The words are generated from a list of phonemes. The more phonemes in the word, the more powerful its effect is (in general). Super-powered words are 30+ characters long and quite awkward to type. Less-powerful words are much shorter. For instance, right now on the test server the words “Follyik”, “Taithig”, and “Chrobog” are all bottom-tier words of power.
When I first implemented this, my instinct was that the above words were too short. People could guess them without researching! Especially after players learn the phonemes that are used, it would become relatively easy to guess. There are only about 100 phonemes, and these low-level words only have two phonemes in them, so there’s only about ten thousand possibilities… hundreds of which will be valid at any given time. You could have a 1-in-20 chance of guessing a word — or even better odds!
That seemed broken, so I fixed it, making all the words longer. And then it hit me: wait, no, that’s not broken, it’s great. If you’re at the bottom of a dungeon, trapped and out of ideas, and you resort to mumbling random phrases hoping to find a word of power, that’s… kind of wonderful, really, in a thematic sense.
The guessable words aren’t powerful enough to damage the game balance, but they can mimic items you may not have on hand. For instance, a low-level Word of Restoration gives a big health-regeneration effect for five minutes.
The server protects against chat-spamming, so you can’t type too many attempts too quickly (or, just as importantly, hack the client to try thousands of guesses per second). Thus it would still take you a while to find a word of power by random guessing. But there is definitely a real danger to this system because it rewards excessive patience. (This is called “balancing via tedium” and is a big no-no in MMO design, unlike other game types like board games, where it’s often harmless.) So I’ve taken pains to make sure that people aren’t necessarily rewarded for just standing around typing words for hours. If guessing random words somehow came to be seen as the “right” way to beat monsters, that would be tragic.
That’s why I added the nasty effects. No matter what you’re trying to do, there’s an effect that will probably ruin your plans. Some kill you instantly, some teleport you to an odd location, some make you unable to wear pants for 30 minutes, and on and on. It’s true that the “good” combat effects might get you out of a jam, but these low-level words aren’t much better than a store-bought item. A Potion of Regeneration is a much saner survival tool.
Toys For The Rich And Powerful
Of course, the high-level words have a different role in the game: they’re where I stick the really weird stuff. For instance, one of the words polymorphs you into a pig permanently. (Yes, forever and ever, unless you obtain a rare dispelling potion. No, I don’t know why you’d want to be a pig forever, I just had the model handy and needed some insane power words. Ooh I know, I should make it so pigs can detect truffles from 60 meters! Let me write that down.) Other top-tier words permanently affect your stats, randomly raising or lowering your max hit points. Some turn boss monsters into harmless mini-monsters, or turn lakes to blood. But these words are insanely expensive to research. They’re money-sinks, in other words: toys for the overly rich.

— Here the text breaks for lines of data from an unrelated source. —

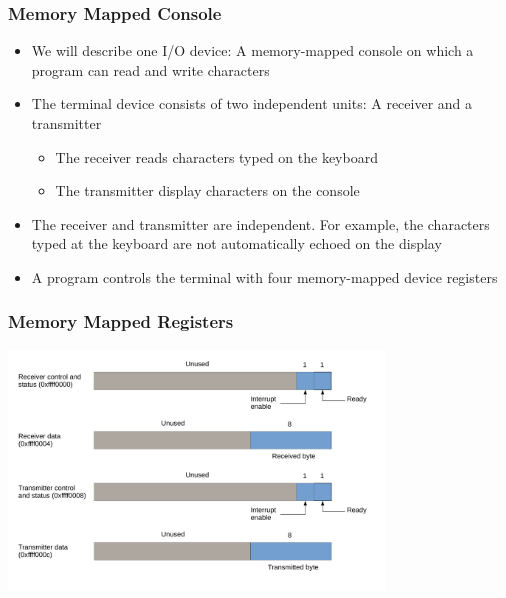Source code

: \documentclass{beamer}
\begin{document}
\begin{frame}%
\frametitle{Memory Mapped Console}

\begin{itemize}
\item We will describe one I/O device: A memory-mapped console
  on which a program can read and write characters

\vspace{0.3cm}

\item The terminal device consists of two independent units: A receiver and a transmitter
  \begin{itemize}
  \item The receiver reads characters typed on the keyboard
  \item The transmitter display  characters  on  the  console
  \end{itemize}

  \vspace{0.3cm}

\item The receiver and transmitter are independent. For example, the characters typed at the keyboard are not automatically
echoed on the display

\vspace{0.3cm}

\item A program controls the terminal with four memory-mapped device registers
\end{itemize}

\end{frame}


\begin{frame}%
\frametitle{Memory Mapped Registers}

\scriptsize

\begin{center}
  \includegraphics[width=10cm]{terminal.pdf}
\end{center}

\end{frame}
\end{document}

(But to protect newbies, I’ll add a skill restriction on them… it’s one thing for an experienced player to be tricked into saying the Pig Polymorph word by a guildmate gone rogue, but it’s quite another thing to trick a newbie into saying it without understanding the dangers!)
The lower tiers of words, on the other hand, are generally more workmanlike. If you’ve got a high Lore skill, it might be worth your time to research some good level-two words for a weekend raid or planned boss battle. They’re for that sort of thing: semi-special occasions.
And the guessable lowest tier of words can be just as detrimental as useful. So if I get the balance right, then guessing words will be seen as a pretty desperate move… but if you’re desperate enough, or bored in town and want to experiment, hey, knock yourself out! Or blow yourself up, whichever happens first.